Items from a dataset

____________

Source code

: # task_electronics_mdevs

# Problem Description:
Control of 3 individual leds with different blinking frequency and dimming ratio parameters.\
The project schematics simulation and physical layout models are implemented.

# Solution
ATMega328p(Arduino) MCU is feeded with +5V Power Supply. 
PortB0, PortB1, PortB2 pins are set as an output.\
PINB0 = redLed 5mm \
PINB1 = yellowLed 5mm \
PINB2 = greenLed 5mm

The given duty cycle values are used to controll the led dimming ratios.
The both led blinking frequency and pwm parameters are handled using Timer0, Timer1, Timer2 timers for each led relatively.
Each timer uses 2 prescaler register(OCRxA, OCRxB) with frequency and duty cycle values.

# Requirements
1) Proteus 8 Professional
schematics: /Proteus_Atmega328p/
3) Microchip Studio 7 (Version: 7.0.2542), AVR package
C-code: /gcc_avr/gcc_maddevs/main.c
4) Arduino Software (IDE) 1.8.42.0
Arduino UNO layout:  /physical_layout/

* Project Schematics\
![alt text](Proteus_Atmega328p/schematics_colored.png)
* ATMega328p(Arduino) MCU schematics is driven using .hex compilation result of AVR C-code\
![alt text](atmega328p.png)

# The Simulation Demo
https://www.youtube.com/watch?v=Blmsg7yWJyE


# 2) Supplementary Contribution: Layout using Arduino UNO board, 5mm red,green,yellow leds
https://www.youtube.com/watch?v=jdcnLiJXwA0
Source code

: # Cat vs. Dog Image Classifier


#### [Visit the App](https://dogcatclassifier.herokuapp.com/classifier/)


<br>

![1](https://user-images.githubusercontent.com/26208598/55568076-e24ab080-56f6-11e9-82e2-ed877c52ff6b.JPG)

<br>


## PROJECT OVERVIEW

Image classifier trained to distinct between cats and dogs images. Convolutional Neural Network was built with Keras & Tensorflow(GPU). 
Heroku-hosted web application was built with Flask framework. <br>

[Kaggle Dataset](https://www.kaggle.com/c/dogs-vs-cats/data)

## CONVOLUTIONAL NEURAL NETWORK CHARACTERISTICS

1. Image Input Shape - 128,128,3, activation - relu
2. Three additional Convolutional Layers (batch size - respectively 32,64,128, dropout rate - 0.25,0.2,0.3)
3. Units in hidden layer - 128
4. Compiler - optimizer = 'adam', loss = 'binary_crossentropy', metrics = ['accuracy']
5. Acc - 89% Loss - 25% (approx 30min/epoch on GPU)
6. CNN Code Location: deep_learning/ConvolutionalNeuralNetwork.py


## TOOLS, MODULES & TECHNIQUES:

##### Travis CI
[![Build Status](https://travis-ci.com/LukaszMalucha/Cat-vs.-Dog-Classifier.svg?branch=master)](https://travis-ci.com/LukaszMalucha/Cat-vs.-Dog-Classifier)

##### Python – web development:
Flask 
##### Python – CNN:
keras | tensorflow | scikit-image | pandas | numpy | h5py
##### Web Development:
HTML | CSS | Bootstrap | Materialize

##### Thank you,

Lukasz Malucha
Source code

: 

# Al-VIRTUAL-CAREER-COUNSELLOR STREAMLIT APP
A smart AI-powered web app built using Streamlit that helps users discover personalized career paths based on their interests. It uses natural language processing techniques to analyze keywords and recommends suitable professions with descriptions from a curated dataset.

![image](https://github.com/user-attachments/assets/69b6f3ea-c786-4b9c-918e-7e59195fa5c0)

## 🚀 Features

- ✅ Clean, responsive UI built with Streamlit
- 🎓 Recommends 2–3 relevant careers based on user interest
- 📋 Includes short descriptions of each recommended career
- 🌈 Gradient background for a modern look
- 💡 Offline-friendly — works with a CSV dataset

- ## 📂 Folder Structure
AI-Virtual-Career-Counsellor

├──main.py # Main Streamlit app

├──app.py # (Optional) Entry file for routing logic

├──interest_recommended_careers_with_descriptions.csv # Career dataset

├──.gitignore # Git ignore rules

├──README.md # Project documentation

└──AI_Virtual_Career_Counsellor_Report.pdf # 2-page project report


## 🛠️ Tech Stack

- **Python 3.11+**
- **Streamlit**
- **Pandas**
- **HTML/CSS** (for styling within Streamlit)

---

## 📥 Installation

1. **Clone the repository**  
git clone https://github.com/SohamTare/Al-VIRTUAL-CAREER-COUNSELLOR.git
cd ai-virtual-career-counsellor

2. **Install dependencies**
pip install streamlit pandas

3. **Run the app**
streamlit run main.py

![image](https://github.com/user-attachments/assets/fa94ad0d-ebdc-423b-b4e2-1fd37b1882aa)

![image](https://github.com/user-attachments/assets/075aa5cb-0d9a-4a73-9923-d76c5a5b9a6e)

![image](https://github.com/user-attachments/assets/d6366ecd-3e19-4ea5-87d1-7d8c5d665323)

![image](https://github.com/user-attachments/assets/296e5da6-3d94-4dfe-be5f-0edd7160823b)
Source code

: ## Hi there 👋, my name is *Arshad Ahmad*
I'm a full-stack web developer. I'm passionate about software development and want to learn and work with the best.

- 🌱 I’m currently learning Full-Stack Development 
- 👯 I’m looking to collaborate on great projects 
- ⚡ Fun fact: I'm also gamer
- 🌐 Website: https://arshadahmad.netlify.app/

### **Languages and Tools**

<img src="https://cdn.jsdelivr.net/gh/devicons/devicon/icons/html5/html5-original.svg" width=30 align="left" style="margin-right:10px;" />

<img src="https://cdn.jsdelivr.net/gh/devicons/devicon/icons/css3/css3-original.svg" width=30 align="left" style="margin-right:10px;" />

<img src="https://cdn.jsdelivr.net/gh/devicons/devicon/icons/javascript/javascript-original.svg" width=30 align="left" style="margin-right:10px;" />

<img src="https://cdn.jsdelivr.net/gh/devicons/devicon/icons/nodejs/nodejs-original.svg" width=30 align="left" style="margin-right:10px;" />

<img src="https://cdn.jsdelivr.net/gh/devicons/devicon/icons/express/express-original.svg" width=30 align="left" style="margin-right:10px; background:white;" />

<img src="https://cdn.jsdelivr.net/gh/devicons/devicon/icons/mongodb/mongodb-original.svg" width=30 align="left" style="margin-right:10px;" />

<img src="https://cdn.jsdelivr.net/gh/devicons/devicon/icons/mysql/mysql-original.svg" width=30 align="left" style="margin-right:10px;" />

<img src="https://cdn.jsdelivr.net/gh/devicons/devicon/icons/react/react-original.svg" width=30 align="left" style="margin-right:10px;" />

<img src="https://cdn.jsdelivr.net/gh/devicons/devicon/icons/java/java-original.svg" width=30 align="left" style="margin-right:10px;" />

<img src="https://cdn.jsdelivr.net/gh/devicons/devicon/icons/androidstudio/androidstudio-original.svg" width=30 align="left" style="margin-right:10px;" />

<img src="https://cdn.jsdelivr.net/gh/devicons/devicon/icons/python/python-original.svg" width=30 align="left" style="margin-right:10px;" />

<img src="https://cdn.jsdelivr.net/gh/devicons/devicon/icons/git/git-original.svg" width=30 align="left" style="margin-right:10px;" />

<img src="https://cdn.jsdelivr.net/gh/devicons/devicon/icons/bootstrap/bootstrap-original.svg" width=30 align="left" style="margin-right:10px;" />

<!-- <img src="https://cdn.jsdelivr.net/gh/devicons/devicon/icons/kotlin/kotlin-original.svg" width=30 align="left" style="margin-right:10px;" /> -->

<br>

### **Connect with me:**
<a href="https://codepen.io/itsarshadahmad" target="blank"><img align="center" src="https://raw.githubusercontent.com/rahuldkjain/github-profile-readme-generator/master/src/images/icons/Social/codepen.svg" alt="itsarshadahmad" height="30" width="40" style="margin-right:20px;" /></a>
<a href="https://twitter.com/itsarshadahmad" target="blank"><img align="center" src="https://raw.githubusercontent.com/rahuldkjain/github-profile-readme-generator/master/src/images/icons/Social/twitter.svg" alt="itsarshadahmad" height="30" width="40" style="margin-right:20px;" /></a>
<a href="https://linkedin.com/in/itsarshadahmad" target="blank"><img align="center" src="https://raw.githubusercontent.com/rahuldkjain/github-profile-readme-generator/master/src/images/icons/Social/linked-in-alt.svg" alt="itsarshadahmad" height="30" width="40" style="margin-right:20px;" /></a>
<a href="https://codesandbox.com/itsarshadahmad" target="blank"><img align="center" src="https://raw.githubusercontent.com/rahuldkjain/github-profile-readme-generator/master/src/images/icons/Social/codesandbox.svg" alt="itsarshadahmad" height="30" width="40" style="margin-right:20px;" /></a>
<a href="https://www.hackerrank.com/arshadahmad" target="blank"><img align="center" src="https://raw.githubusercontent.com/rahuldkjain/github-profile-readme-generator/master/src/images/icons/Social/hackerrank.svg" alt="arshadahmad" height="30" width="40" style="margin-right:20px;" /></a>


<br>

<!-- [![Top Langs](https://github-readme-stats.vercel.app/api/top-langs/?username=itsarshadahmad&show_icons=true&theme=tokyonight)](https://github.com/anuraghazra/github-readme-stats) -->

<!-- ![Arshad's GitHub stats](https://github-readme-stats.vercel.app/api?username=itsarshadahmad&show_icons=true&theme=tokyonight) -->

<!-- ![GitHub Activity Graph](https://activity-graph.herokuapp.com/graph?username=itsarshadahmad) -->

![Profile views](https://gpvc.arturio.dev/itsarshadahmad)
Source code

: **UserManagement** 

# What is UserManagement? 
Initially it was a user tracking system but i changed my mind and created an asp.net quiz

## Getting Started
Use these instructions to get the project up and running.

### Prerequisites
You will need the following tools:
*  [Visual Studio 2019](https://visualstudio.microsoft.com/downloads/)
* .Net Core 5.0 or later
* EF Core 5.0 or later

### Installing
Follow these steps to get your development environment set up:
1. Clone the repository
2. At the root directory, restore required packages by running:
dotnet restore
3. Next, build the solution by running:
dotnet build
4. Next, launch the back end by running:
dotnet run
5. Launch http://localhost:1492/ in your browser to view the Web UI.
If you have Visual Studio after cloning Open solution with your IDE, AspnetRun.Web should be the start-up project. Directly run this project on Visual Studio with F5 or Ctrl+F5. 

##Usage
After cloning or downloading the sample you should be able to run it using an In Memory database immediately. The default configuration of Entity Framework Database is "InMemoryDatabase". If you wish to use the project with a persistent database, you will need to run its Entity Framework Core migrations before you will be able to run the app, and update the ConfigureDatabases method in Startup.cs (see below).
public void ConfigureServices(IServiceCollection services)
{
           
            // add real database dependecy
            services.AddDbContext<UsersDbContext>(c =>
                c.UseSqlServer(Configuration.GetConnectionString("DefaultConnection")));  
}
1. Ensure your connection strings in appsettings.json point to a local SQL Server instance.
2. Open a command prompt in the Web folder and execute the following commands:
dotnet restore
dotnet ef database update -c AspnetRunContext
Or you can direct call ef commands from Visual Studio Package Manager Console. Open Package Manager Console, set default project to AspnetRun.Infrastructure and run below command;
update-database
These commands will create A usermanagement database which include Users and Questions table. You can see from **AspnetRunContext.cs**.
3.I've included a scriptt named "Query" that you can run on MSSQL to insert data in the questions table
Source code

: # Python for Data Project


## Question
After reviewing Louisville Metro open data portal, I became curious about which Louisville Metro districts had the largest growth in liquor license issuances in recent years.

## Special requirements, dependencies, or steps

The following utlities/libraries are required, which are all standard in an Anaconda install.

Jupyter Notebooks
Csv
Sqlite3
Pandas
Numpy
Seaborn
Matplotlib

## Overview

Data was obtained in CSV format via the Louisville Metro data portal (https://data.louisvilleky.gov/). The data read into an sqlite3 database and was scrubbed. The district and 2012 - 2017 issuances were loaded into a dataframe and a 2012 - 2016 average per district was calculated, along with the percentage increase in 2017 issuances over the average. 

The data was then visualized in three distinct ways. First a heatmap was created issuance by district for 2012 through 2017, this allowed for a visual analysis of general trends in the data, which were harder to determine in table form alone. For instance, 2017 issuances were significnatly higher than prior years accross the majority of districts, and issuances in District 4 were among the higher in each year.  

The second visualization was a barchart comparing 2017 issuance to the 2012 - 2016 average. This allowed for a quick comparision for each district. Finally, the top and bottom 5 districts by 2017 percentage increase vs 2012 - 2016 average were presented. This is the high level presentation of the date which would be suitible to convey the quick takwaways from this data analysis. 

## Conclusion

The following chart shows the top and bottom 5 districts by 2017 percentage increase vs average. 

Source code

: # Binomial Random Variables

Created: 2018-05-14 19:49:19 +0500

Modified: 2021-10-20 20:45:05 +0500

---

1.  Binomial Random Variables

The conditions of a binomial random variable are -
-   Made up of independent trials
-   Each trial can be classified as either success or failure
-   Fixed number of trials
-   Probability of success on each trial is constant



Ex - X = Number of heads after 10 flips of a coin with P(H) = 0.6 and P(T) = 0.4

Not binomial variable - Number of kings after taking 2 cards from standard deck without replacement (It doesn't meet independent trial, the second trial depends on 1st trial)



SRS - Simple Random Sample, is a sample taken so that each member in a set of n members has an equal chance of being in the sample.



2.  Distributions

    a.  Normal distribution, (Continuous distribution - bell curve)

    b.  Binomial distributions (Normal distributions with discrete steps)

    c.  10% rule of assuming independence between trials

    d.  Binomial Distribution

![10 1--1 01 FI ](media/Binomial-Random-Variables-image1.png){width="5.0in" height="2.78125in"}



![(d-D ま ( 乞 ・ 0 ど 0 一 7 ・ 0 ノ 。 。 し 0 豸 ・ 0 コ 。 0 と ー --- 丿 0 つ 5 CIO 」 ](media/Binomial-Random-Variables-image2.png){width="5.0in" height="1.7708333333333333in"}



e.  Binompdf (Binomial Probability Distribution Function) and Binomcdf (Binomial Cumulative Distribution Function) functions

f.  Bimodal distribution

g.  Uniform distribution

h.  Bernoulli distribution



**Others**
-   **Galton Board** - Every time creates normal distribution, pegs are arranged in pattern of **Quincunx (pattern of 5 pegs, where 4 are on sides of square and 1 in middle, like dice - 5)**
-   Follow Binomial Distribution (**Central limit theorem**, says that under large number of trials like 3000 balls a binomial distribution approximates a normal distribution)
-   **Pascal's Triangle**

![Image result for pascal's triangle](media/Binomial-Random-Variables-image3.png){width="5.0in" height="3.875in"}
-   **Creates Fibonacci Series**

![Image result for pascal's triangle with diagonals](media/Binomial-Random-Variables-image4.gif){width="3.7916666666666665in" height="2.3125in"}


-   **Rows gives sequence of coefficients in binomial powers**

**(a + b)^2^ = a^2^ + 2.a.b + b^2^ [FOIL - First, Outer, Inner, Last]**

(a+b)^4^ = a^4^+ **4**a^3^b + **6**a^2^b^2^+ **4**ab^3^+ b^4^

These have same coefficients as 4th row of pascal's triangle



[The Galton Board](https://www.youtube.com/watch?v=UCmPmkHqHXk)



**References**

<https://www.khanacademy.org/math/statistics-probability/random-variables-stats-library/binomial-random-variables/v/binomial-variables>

____________

Please print, exactly and with nothing else, the lines from the first line of the entries through the line containing "## PROJECT OVERVIEW".

Source code

: # task_electronics_mdevs

# Problem Description:
Control of 3 individual leds with different blinking frequency and dimming ratio parameters.\
The project schematics simulation and physical layout models are implemented.

# Solution
ATMega328p(Arduino) MCU is feeded with +5V Power Supply. 
PortB0, PortB1, PortB2 pins are set as an output.\
PINB0 = redLed 5mm \
PINB1 = yellowLed 5mm \
PINB2 = greenLed 5mm

The given duty cycle values are used to controll the led dimming ratios.
The both led blinking frequency and pwm parameters are handled using Timer0, Timer1, Timer2 timers for each led relatively.
Each timer uses 2 prescaler register(OCRxA, OCRxB) with frequency and duty cycle values.

# Requirements
1) Proteus 8 Professional
schematics: /Proteus_Atmega328p/
3) Microchip Studio 7 (Version: 7.0.2542), AVR package
C-code: /gcc_avr/gcc_maddevs/main.c
4) Arduino Software (IDE) 1.8.42.0
Arduino UNO layout:  /physical_layout/

* Project Schematics\
![alt text](Proteus_Atmega328p/schematics_colored.png)
* ATMega328p(Arduino) MCU schematics is driven using .hex compilation result of AVR C-code\
![alt text](atmega328p.png)

# The Simulation Demo
https://www.youtube.com/watch?v=Blmsg7yWJyE


# 2) Supplementary Contribution: Layout using Arduino UNO board, 5mm red,green,yellow leds
https://www.youtube.com/watch?v=jdcnLiJXwA0
Source code

: # Cat vs. Dog Image Classifier


#### [Visit the App](https://dogcatclassifier.herokuapp.com/classifier/)


<br>

![1](https://user-images.githubusercontent.com/26208598/55568076-e24ab080-56f6-11e9-82e2-ed877c52ff6b.JPG)

<br>


## PROJECT OVERVIEW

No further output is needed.